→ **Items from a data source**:

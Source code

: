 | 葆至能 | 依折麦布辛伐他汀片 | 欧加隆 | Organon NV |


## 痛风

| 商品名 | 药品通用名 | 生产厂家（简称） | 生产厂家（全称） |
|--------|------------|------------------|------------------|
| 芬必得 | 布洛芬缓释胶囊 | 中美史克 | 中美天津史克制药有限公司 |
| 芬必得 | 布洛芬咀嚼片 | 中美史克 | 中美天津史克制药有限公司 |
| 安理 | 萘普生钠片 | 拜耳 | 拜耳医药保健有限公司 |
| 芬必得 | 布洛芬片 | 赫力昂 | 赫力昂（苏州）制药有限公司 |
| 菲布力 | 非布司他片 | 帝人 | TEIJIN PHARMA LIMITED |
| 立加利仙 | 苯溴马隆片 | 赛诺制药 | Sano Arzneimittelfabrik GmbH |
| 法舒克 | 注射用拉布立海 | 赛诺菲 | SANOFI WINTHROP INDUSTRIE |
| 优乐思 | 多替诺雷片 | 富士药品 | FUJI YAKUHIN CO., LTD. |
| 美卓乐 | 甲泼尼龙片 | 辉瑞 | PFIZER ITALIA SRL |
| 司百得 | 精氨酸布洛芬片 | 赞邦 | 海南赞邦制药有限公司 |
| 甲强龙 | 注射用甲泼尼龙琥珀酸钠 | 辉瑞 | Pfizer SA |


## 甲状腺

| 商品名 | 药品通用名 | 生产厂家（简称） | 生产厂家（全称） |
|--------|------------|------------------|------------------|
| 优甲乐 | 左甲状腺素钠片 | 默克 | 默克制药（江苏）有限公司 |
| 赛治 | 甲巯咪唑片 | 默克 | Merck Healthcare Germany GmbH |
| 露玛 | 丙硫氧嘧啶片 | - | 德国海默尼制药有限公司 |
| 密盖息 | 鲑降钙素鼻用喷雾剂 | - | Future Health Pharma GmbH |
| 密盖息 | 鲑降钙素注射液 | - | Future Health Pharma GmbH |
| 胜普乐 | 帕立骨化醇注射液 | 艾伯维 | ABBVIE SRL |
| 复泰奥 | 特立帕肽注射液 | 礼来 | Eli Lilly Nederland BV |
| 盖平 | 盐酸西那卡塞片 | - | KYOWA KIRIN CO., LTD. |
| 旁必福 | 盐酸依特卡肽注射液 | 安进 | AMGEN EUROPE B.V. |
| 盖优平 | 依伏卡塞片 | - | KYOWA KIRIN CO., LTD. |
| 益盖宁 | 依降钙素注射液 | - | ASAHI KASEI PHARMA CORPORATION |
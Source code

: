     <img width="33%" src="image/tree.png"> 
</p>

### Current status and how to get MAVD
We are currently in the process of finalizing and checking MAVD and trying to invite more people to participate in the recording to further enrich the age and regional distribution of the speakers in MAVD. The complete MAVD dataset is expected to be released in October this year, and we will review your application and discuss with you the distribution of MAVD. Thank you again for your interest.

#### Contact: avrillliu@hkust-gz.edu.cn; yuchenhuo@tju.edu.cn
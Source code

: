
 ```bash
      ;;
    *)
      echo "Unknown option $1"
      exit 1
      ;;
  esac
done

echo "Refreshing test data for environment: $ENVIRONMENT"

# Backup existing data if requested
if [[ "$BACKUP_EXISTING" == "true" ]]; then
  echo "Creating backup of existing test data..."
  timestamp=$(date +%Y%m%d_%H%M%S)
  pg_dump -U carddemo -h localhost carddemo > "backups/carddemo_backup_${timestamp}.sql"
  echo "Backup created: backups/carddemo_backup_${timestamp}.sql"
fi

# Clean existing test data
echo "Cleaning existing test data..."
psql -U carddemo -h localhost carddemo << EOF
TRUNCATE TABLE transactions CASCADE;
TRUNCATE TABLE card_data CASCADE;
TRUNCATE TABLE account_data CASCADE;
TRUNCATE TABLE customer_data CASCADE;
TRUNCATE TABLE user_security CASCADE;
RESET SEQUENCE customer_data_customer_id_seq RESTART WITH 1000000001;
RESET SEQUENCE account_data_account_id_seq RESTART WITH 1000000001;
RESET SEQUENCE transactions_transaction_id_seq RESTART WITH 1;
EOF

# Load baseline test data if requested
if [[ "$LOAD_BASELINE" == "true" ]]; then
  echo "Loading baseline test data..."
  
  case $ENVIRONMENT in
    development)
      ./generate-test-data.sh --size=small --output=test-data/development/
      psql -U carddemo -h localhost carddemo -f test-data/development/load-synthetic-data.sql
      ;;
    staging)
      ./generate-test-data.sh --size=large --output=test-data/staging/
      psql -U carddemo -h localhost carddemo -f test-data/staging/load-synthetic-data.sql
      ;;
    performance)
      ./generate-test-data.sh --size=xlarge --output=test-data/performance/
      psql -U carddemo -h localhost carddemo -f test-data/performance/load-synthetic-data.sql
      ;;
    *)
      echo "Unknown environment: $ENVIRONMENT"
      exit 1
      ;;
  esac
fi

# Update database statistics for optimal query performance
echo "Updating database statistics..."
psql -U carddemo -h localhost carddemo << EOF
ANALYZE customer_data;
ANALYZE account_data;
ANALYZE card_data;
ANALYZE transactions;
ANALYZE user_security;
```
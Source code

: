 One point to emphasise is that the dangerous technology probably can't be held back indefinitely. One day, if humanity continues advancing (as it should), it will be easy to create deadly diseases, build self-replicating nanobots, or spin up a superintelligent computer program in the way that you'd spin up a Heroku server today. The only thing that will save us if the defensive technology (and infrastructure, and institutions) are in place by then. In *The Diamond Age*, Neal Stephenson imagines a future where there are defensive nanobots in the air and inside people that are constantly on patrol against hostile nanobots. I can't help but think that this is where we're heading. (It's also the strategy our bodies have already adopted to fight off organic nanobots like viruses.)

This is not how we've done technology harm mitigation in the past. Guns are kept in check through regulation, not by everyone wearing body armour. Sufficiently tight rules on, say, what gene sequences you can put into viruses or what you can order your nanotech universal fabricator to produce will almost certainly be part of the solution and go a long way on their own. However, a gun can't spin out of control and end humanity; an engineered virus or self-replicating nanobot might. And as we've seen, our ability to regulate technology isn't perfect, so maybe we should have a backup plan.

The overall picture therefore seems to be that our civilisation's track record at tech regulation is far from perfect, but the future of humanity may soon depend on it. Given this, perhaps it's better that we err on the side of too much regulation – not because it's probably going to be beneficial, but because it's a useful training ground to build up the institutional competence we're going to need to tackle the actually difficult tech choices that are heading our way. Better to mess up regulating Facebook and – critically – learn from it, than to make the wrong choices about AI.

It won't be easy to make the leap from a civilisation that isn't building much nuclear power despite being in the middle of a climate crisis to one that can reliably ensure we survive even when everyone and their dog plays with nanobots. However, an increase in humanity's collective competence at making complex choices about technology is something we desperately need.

→ **Problem details**: Using the records above, list each line that includes "Unknown".

→ **Written solution**:
      echo "Unknown option $1"
      echo "Unknown environment: $ENVIRONMENT"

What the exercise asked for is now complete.